At the time, nobody knew or anticipated that we were about to go into an unprovoked and unjust war with a nation that had nothing to do with 9/11 less than three years later.

Without further comment, here were my thoughts on 09/14/2001.

Since about 9:30 A.M. on September 11, 2001, I have been feeling sick to my stomach and bewildered about the events of the terrorist attack on the United States that occurred that morning. So many thoughts and questions are forming in my mind. I feel so much sadness for the families of those injured, and disbelief for our country and what this means to our way of life.

The massive injury and loss of human life is unfathomable. We are all saddened and our deepest sympathies are with the family and survivors. It is hard to think about this for even moment without tears coming to my eyes.

Furthermore, the nation as a whole has lost a naive sense of invulnerability. The very symbols of our wealth and strength are leveled. It is hard to imagine New York City without the twin towers. While the economic damage cannot compare to the loss of even a single human life, the economic damage is also truly immense.

On the news, I heard Peter Jennings asking pointed questions of CIA directors. I heard a friend question whether rescue workers were doing enough to save lives.
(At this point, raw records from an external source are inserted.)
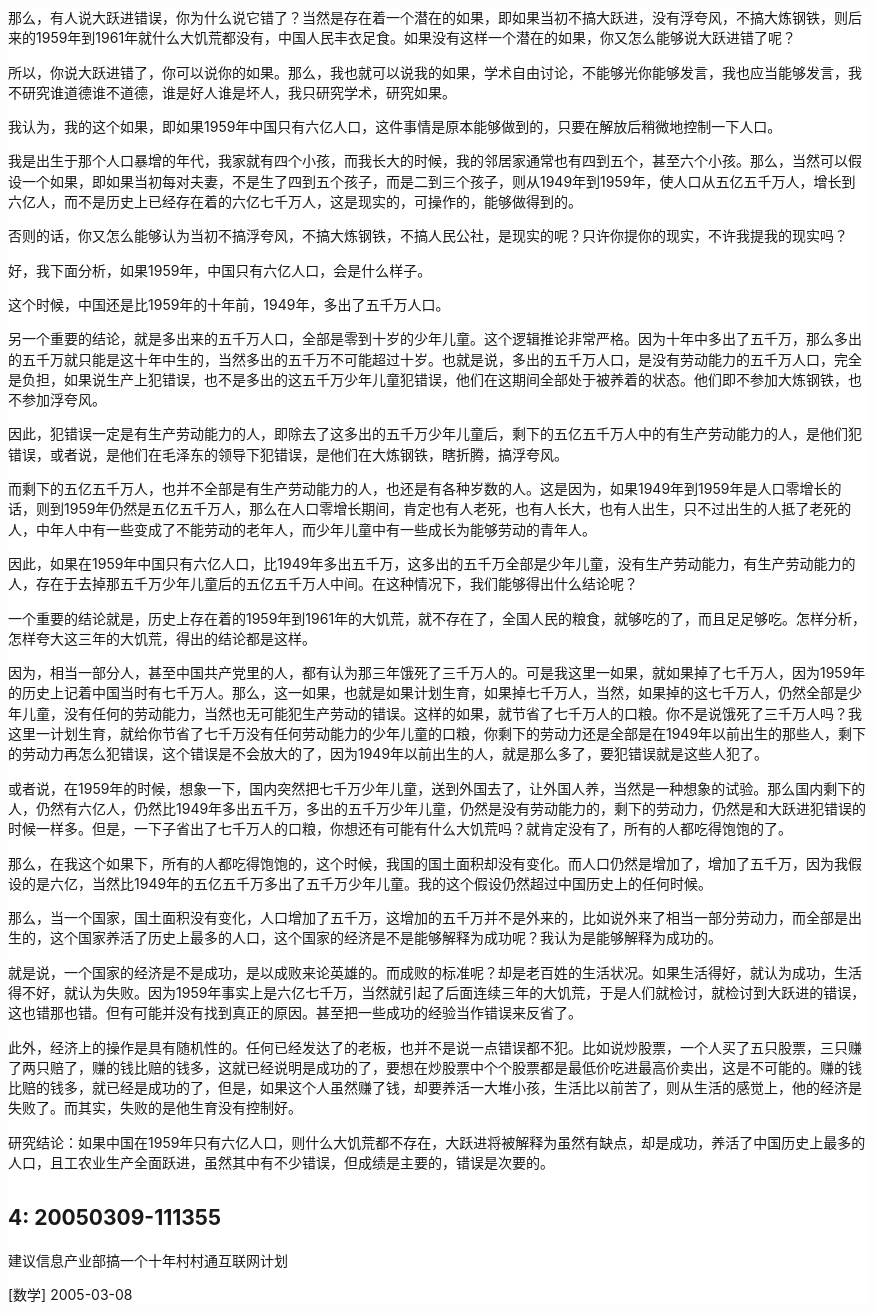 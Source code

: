 那么，有人说大跃进错误，你为什么说它错了？当然是存在着一个潜在的如果，即如果当初不搞大跃进，没有浮夸风，不搞大炼钢铁，则后来的1959年到1961年就什么大饥荒都没有，中国人民丰衣足食。如果没有这样一个潜在的如果，你又怎么能够说大跃进错了呢？ 

所以，你说大跃进错了，你可以说你的如果。那么，我也就可以说我的如果，学术自由讨论，不能够光你能够发言，我也应当能够发言，我不研究谁道德谁不道德，谁是好人谁是坏人，我只研究学术，研究如果。 

我认为，我的这个如果，即如果1959年中国只有六亿人口，这件事情是原本能够做到的，只要在解放后稍微地控制一下人口。 

我是出生于那个人口暴增的年代，我家就有四个小孩，而我长大的时候，我的邻居家通常也有四到五个，甚至六个小孩。那么，当然可以假设一个如果，即如果当初每对夫妻，不是生了四到五个孩子，而是二到三个孩子，则从1949年到1959年，使人口从五亿五千万人，增长到六亿人，而不是历史上已经存在着的六亿七千万人，这是现实的，可操作的，能够做得到的。 

否则的话，你又怎么能够认为当初不搞浮夸风，不搞大炼钢铁，不搞人民公社，是现实的呢？只许你提你的现实，不许我提我的现实吗？ 

好，我下面分析，如果1959年，中国只有六亿人口，会是什么样子。 

这个时候，中国还是比1959年的十年前，1949年，多出了五千万人口。 

另一个重要的结论，就是多出来的五千万人口，全部是零到十岁的少年儿童。这个逻辑推论非常严格。因为十年中多出了五千万，那么多出的五千万就只能是这十年中生的，当然多出的五千万不可能超过十岁。也就是说，多出的五千万人口，是没有劳动能力的五千万人口，完全是负担，如果说生产上犯错误，也不是多出的这五千万少年儿童犯错误，他们在这期间全部处于被养着的状态。他们即不参加大炼钢铁，也不参加浮夸风。 

因此，犯错误一定是有生产劳动能力的人，即除去了这多出的五千万少年儿童后，剩下的五亿五千万人中的有生产劳动能力的人，是他们犯错误，或者说，是他们在毛泽东的领导下犯错误，是他们在大炼钢铁，瞎折腾，搞浮夸风。 

而剩下的五亿五千万人，也并不全部是有生产劳动能力的人，也还是有各种岁数的人。这是因为，如果1949年到1959年是人口零增长的话，则到1959年仍然是五亿五千万人，那么在人口零增长期间，肯定也有人老死，也有人长大，也有人出生，只不过出生的人抵了老死的人，中年人中有一些变成了不能劳动的老年人，而少年儿童中有一些成长为能够劳动的青年人。 

因此，如果在1959年中国只有六亿人口，比1949年多出五千万，这多出的五千万全部是少年儿童，没有生产劳动能力，有生产劳动能力的人，存在于去掉那五千万少年儿童后的五亿五千万人中间。在这种情况下，我们能够得出什么结论呢？ 

一个重要的结论就是，历史上存在着的1959年到1961年的大饥荒，就不存在了，全国人民的粮食，就够吃的了，而且足足够吃。怎样分析，怎样夸大这三年的大饥荒，得出的结论都是这样。 

因为，相当一部分人，甚至中国共产党里的人，都有认为那三年饿死了三千万人的。可是我这里一如果，就如果掉了七千万人，因为1959年的历史上记着中国当时有七千万人。那么，这一如果，也就是如果计划生育，如果掉七千万人，当然，如果掉的这七千万人，仍然全部是少年儿童，没有任何的劳动能力，当然也无可能犯生产劳动的错误。这样的如果，就节省了七千万人的口粮。你不是说饿死了三千万人吗？我这里一计划生育，就给你节省了七千万没有任何劳动能力的少年儿童的口粮，你剩下的劳动力还是全部是在1949年以前出生的那些人，剩下的劳动力再怎么犯错误，这个错误是不会放大的了，因为1949年以前出生的人，就是那么多了，要犯错误就是这些人犯了。 

或者说，在1959年的时候，想象一下，国内突然把七千万少年儿童，送到外国去了，让外国人养，当然是一种想象的试验。那么国内剩下的人，仍然有六亿人，仍然比1949年多出五千万，多出的五千万少年儿童，仍然是没有劳动能力的，剩下的劳动力，仍然是和大跃进犯错误的时候一样多。但是，一下子省出了七千万人的口粮，你想还有可能有什么大饥荒吗？就肯定没有了，所有的人都吃得饱饱的了。 

那么，在我这个如果下，所有的人都吃得饱饱的，这个时候，我国的国土面积却没有变化。而人口仍然是增加了，增加了五千万，因为我假设的是六亿，当然比1949年的五亿五千万多出了五千万少年儿童。我的这个假设仍然超过中国历史上的任何时候。 

那么，当一个国家，国土面积没有变化，人口增加了五千万，这增加的五千万并不是外来的，比如说外来了相当一部分劳动力，而全部是出生的，这个国家养活了历史上最多的人口，这个国家的经济是不是能够解释为成功呢？我认为是能够解释为成功的。 

就是说，一个国家的经济是不是成功，是以成败来论英雄的。而成败的标准呢？却是老百姓的生活状况。如果生活得好，就认为成功，生活得不好，就认为失败。因为1959年事实上是六亿七千万，当然就引起了后面连续三年的大饥荒，于是人们就检讨，就检讨到大跃进的错误，这也错那也错。但有可能并没有找到真正的原因。甚至把一些成功的经验当作错误来反省了。 

此外，经济上的操作是具有随机性的。任何已经发达了的老板，也并不是说一点错误都不犯。比如说炒股票，一个人买了五只股票，三只赚了两只赔了，赚的钱比赔的钱多，这就已经说明是成功的了，要想在炒股票中个个股票都是最低价吃进最高价卖出，这是不可能的。赚的钱比赔的钱多，就已经是成功的了，但是，如果这个人虽然赚了钱，却要养活一大堆小孩，生活比以前苦了，则从生活的感觉上，他的经济是失败了。而其实，失败的是他生育没有控制好。 

研究结论：如果中国在1959年只有六亿人口，则什么大饥荒都不存在，大跃进将被解释为虽然有缺点，却是成功，养活了中国历史上最多的人口，且工农业生产全面跃进，虽然其中有不少错误，但成绩是主要的，错误是次要的。

## 4: 20050309-111355

建议信息产业部搞一个十年村村通互联网计划  

[数学]  2005-03-08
I received an email from another friend musing over why the passengers in the planes did not overpower the terrorists. I've heard co-workers muse over lax airport security's responsibility. I'm sure others are asking similar questions.

We need to come together and avoid blaming one another right now.

When I first heard the terrorists used box cutters, I asked myself the same question that others ask: why didn't the passengers try to overpower the hijackers?

It occurred to me that in the narrow confines of an airplane, only two or three people at a time could get to the person holding the box cutter. Assuming there were more than one person holding such weapons, you might try to overpower one terrorist while the other cut your throat, and other passengers would not be able to get through the aisle to help.

I am reminded of a story I read in college about a soldier who single-handedly held off an army in some ancient war fought with swords, because he was defending a bridge only wide enough for one person to cross at a time. I also doubt that the passengers realized that the hijackers planned to wreck the plane. At least one of the hijackers had to be piloting the plane, leaving the passengers feeling helpless.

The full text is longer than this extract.